Despite the fact that she is a double amputee and despite the fact that she has been rendered unemployable and severely disabled the RAF compensated her on the basis that she would still be able to generate the same level of earnings.

Mrs X did not have the benefit of legal representation. The RAF has under compensated Mrs X by close to R1 Million Rand.

And she is one of many.

“The mandate of the Road Accident Fund and its board is to compensate innocent drivers, pedestrians and passengers who have been injured through the driving of a motor vehicle”, says Tzvi Brivik of Malcolm Lyons & Brivik Inc.

The compensation to which an innocent party is entitled is set out in the legislation.

This was amended after 1 August 2008 to provide for recovery of compensation for passengers in single vehicle accidents to be the same as that which an innocent driver or passenger could recover. However, there was a catch.


The catch was that the compensation itself was limited. It was limited in the following ways:

  • General damages which are damages paid for pain and suffering and loss of amenities of life would now only be paid if the claimant could show the injury that he or she sustained was a serious one. To make this more difficult, the legislators chose an obscure American assessment criteria referred to as the American Medical Association Guideline. No medical professionals in South Africa were trained to assess in terms of this guideline at the time. If the claimant was unable to establish that the injury sustained was a serious injury, then despite the fact that he or she still sustained an injury, still felt pain and still experience the consequences of that injury in their lives, they would not be able to recover general damages.
  • In addition, the amount that was recoverable for loss of earnings was capped. In other words, persons earning over a certain threshold would not be able to recover their actual losses from the RAF and there would be a difference which remained unrecoverable.

“These amendments must be considered against the fabric of the socio economic circumstances of road users in this country”, says Tzvi Brivik, “And means that many persons injured in motor vehicle accidents who were either unemployed or who earned very little, but who could not continue in their work were not compensated as their injuries did not meet the criteria of a “serious injury” and the earnings which they lost were negligible”.

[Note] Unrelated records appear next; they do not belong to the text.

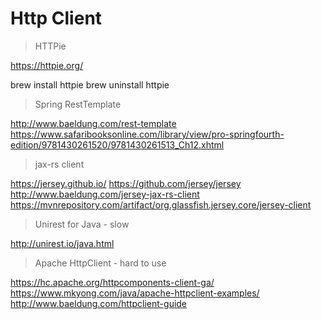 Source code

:# Http Client

> HTTPie

https://httpie.org/

brew install httpie
brew uninstall httpie

> Spring RestTemplate

http://www.baeldung.com/rest-template
https://www.safaribooksonline.com/library/view/pro-springfourth-edition/9781430261520/9781430261513_Ch12.xhtml

> jax-rs client

https://jersey.github.io/
https://github.com/jersey/jersey
http://www.baeldung.com/jersey-jax-rs-client
https://mvnrepository.com/artifact/org.glassfish.jersey.core/jersey-client

> Unirest for Java - slow

http://unirest.io/java.html

> Apache HttpClient - hard to use

https://hc.apache.org/httpcomponents-client-ga/
https://www.mkyong.com/java/apache-httpclient-examples/ http://www.baeldung.com/httpclient-guide
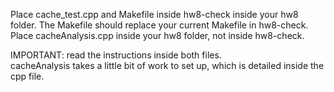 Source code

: Place cache_test.cpp and Makefile inside hw8-check inside your hw8 folder.
The Makefile should replace your current Makefile in hw8-check.
Place cacheAnalysis.cpp inside your hw8 folder, not inside hw8-check.

IMPORTANT: read the instructions inside both files.  
cacheAnalysis takes a little bit of work to set up, which is detailed inside the cpp file. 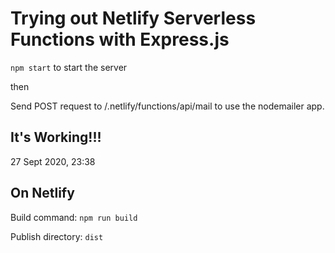 # Trying out Netlify Serverless Functions with Express.js

`npm start` to start the server

then

Send POST request to /.netlify/functions/api/mail to use the nodemailer app.

## It's Working!!!

27 Sept 2020, 23:38

## On Netlify

Build command: `npm run build`

Publish directory: `dist`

The RAF proudly states on its website that the changes to the legislation were effected for the following reasons:

  • To sustain the existence on the RAF;
  • To simplify the claim procedure; and
  • To ensure the financial stability of the RAF.

The reasons provided benefit the RAF and in no way benefit the claimant.


“In encouraging claimants to approach it directly to resolve their claims, the RAF acts as judge, jury and executioner”, says Tzvi Brivik.

The value of a claim should not be determined by the very body that is to make the payment.

“The result is that matters are grossly under settled by the RAF which takes advantage of the claimants lack of knowledge or ability to represent themselves, in addition, the RAF does not assist claimants to fully investigate and quantify their own claims”.

From the various documents that we have perused and records we have seen, the direct claim process is neither simplified nor shortened.

What has happened however is that settlement of claims is delayed or worse even prescribe; in addition to being under settled.

The public must be aware that it is not the function of the RAF to assist claimants in quantifying and submitting claims against itself but rather to consider the claims which are made and to timeously and in good faith fairly compensate same.